__WHAT THE TASK ASKS__
Go through the material and copy every line in which "Underground" appears.

__ENTRIES SHOWN__
·····

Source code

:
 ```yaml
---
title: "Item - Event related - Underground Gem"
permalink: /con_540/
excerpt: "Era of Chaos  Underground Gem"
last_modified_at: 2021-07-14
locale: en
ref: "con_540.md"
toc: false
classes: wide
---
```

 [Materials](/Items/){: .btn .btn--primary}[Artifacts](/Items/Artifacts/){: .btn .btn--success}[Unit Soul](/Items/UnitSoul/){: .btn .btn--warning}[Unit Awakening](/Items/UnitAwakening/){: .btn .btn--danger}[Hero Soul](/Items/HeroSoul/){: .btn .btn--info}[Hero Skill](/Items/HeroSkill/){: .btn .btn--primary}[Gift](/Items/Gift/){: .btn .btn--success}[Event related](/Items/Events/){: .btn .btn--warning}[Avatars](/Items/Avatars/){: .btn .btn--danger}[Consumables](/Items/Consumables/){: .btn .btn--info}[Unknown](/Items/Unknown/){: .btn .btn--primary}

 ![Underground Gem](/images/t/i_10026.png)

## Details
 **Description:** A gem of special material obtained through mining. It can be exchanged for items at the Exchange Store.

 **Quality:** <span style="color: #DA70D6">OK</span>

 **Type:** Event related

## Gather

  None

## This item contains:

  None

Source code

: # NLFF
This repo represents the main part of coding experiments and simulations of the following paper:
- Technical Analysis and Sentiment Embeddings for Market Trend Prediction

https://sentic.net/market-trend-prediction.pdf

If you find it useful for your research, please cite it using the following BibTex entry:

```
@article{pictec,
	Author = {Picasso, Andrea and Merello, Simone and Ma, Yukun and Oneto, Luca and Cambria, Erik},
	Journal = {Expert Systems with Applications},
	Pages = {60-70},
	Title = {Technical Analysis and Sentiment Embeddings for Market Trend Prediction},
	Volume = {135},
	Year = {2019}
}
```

·····

__ANSWER FOR THIS EXERCISE__
title: "Item - Event related - Underground Gem"
excerpt: "Era of Chaos  Underground Gem"
 ![Underground Gem](/images/t/i_10026.png)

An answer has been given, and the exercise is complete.